Alexandre Demetrius Pereira é mestre e doutor em Direito Comercial pela Universidade de São Paulo. Pós-graduado (especialização) em Higiene Ocupacional pela Escola Politécnica da USP e em Gestão de Negócios pela Fundação Getúlio Vargas. Graduado em Ciências Contábeis pela FEA-USP. Foi professor de Direito Empresarial na Faculdade de Direito Damásio de Jesus. Promotor de Justiça do Ministério Público do Estado de São Paulo, professor de pós-graduação no curso de Engenharia de Segurança do Trabalho do Programa de Educação Continuada (PECE) da Escola Politécnica da USP e professor de pós-graduação de matemática financeira, contabilidade e análise de demonstrações no Insper - Instituto de Ensino e Pesquisa.
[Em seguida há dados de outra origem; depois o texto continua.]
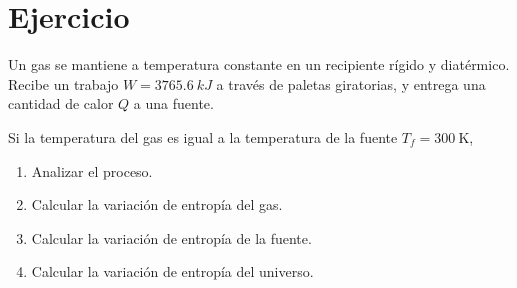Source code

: \section{Ejercicio}\label{ej:Chap07Ejercicio21}
Un gas se mantiene a temperatura constante en un recipiente rígido y diatérmico. Recibe un trabajo $W=\SI{3765.6}{kJ}$ a través de paletas giratorias, y entrega una cantidad de calor $Q$ a una fuente.

Si la temperatura del gas es igual a la temperatura de la fuente $T_f=\SI{300}{\kelvin}$,
\begin{enumerate}
    \item Analizar el proceso.
    \item Calcular la variación de entropía del gas.
    \item Calcular la variación de entropía de la fuente.
    \item Calcular la variación de entropía del universo.
\end{enumerate}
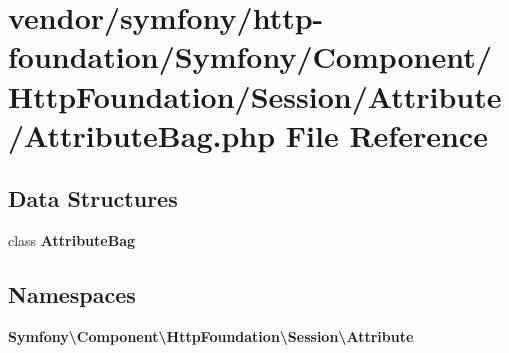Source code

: \section{vendor/symfony/http-\/foundation/\+Symfony/\+Component/\+Http\+Foundation/\+Session/\+Attribute/\+Attribute\+Bag.php File Reference}
\label{_attribute_bag_8php}
\subsection*{Data Structures}
\begin{DoxyCompactItemize}
\item 
class {\bf Attribute\+Bag}
\end{DoxyCompactItemize}
\subsection*{Namespaces}
\begin{DoxyCompactItemize}
\item 
 {\bf Symfony\textbackslash{}\+Component\textbackslash{}\+Http\+Foundation\textbackslash{}\+Session\textbackslash{}\+Attribute}
\end{DoxyCompactItemize}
Daniel Carnio Costa é juiz titular da 1ª vara de Falências e Recuperações Judiciais de SP. Graduado em Direito pela USP, mestre pela FADISP e doutor pela PUC/SP. Mestre em Direito Comparado pela Samford University/EUA. Pós-doutorando pela Universidade de Paris 1 - Panthéon/Sorbonne. Professor de Direito Empresarial da PUC/SP. Professor convidado da California Western School of Law. Membro do Grupo de Trabalho do Ministério da Fazenda para reforma da Lei de Recuperação de Empresas e Falências. Membro titular de cadeira da Academia Paulista de Magistrados e da Academia Paulista de Direito. Membro da INSOL International e do International Insolvency Institute. Autor de livros e artigos publicados no Brasil e no exterior.
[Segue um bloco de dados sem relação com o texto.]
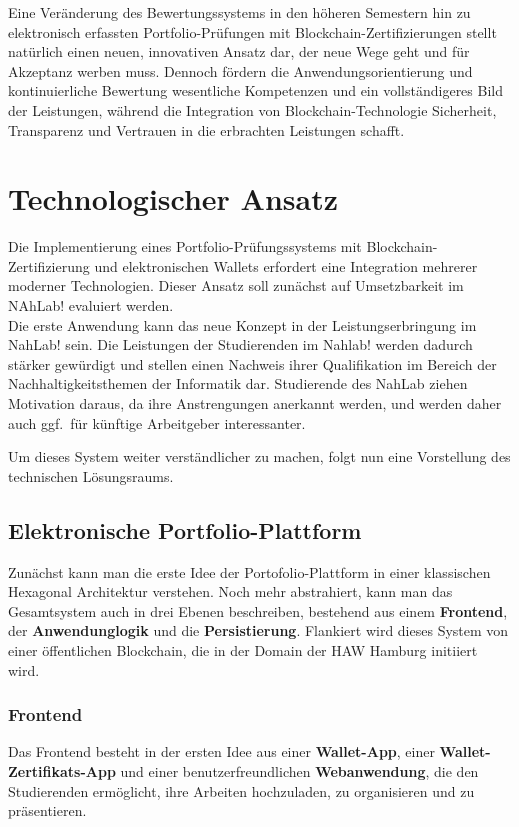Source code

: \documentclass[conference]{IEEEtran}
\begin{document}
Eine Veränderung des Bewertungssystems in den höheren Semestern hin zu elektronisch erfassten Portfolio-Prüfungen mit Blockchain-Zertifizierungen stellt natürlich einen neuen, innovativen Ansatz dar, der neue Wege geht und für Akzeptanz werben muss. Dennoch fördern die Anwendungsorientierung und kontinuierliche Bewertung wesentliche Kompetenzen und ein vollständigeres Bild der Leistungen, während die Integration von Blockchain-Technologie Sicherheit, Transparenz und Vertrauen in die erbrachten Leistungen schafft.

\section{Technologischer Ansatz}
Die Implementierung eines Portfolio-Prüfungssystems mit Blockchain-Zertifizierung und elektronischen Wallets erfordert eine Integration mehrerer moderner Technologien. Dieser Ansatz soll zunächst auf Umsetzbarkeit im NAhLab! evaluiert werden.\\ Die erste Anwendung kann das neue Konzept in der Leistungserbringung im NahLab! sein.
Die Leistungen der Studierenden im Nahlab! werden dadurch stärker gewürdigt und stellen einen Nachweis ihrer Qualifikation im Bereich der Nachhaltigkeitsthemen der Informatik dar. Studierende des NahLab ziehen Motivation daraus, da ihre Anstrengungen anerkannt werden, und werden daher auch ggf.~für künftige Arbeitgeber interessanter.

Um dieses System weiter verständlicher zu machen, folgt nun eine Vorstellung des  technischen Lösungsraums.

\subsection{Elektronische Portfolio-Plattform}
Zunächst kann man die erste Idee der Portofolio-Plattform in einer klassischen Hexagonal Architektur \cite{tanenbaum2017distributed} verstehen. Noch mehr abstrahiert, kann man das Gesamtsystem auch in drei Ebenen beschreiben, bestehend aus einem \textbf{Frontend}, der \textbf{Anwendunglogik} und die \textbf{Persistierung}. Flankiert wird dieses System von einer öffentlichen Blockchain, die in der Domain der HAW Hamburg initiiert wird. 

\subsubsection{Frontend}
Das Frontend besteht in der ersten Idee aus einer \textbf{Wallet-App}, einer \textbf{Wallet-Zertifikats-App} und einer benutzerfreundlichen \textbf{Webanwendung}, die den Studierenden ermöglicht, ihre Arbeiten hochzuladen, zu organisieren und zu präsentieren. 
\end{document}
Fabiana Solano é formada pela PUC/SP e tem LLM pela faculdade de Direito de Stanford - EUA. É sócia do Felsberg Advogados desde 2011. Foi foreign associate na área de insolvência do White & Case em Miami, onde atuou em processos de insolvência norte-americanos (Chapter 15) envolvendo empresas brasileiras. Atua na representação de devedores, credores e investidores em reestruturações privadas de dívidas e em processos de recuperação judicial, extrajudicial e falências. Em mais de 20 anos de atuação, participou dos casos mais relevantes de insolvência do país desde a entrada em vigor da lei 11.101/05, alguns deles vencedores ou finalistas do prêmio Deal of the Year da publicação Latin Lawyer.

João de Oliveira Rodrigues Filho é juiz de Direito da 1ª Vara de Falências e Recuperações Judiciais da capital de São Paulo. Especialista em Direito Empresarial pela EPM. Professor do curso de pós-graduação em Falências e Recuperação Judicial da FADISP. Palestrante e conferencista.

Marcelo Sacramone é doutor e mestre em Direito Comercial pela USP. Professor de Direito Empresarial da PUC/SP. Juiz de Direito em exercício na 2ª vara de Falência e Recuperação Judicial de SP.

Márcio Souza Guimarães é professor doutor Visitante da Université Paris-Panthéon-Assas. Doutorado pela Université Toulouse 1 Capitole. Max Schmidheiny professor da Universidade de Saint Gallen. Foi membro do MP/RJ por 19 anos. Sócio de Márcio Guimarães/TWK Advogados, Árbitro e parecerista.

Otávio Joaquim Rodrigues Filho é mestre e doutor em Direito Processual pela Universidade de São Paulo. Membro do IBR. Procurador de Justiça do Ministério Público do Estado de São Paulo

Paulo Penalva Santos advogado no Rio de Janeiro e São Paulo. Procurador aposentado do Estado do Rio de Janeiro.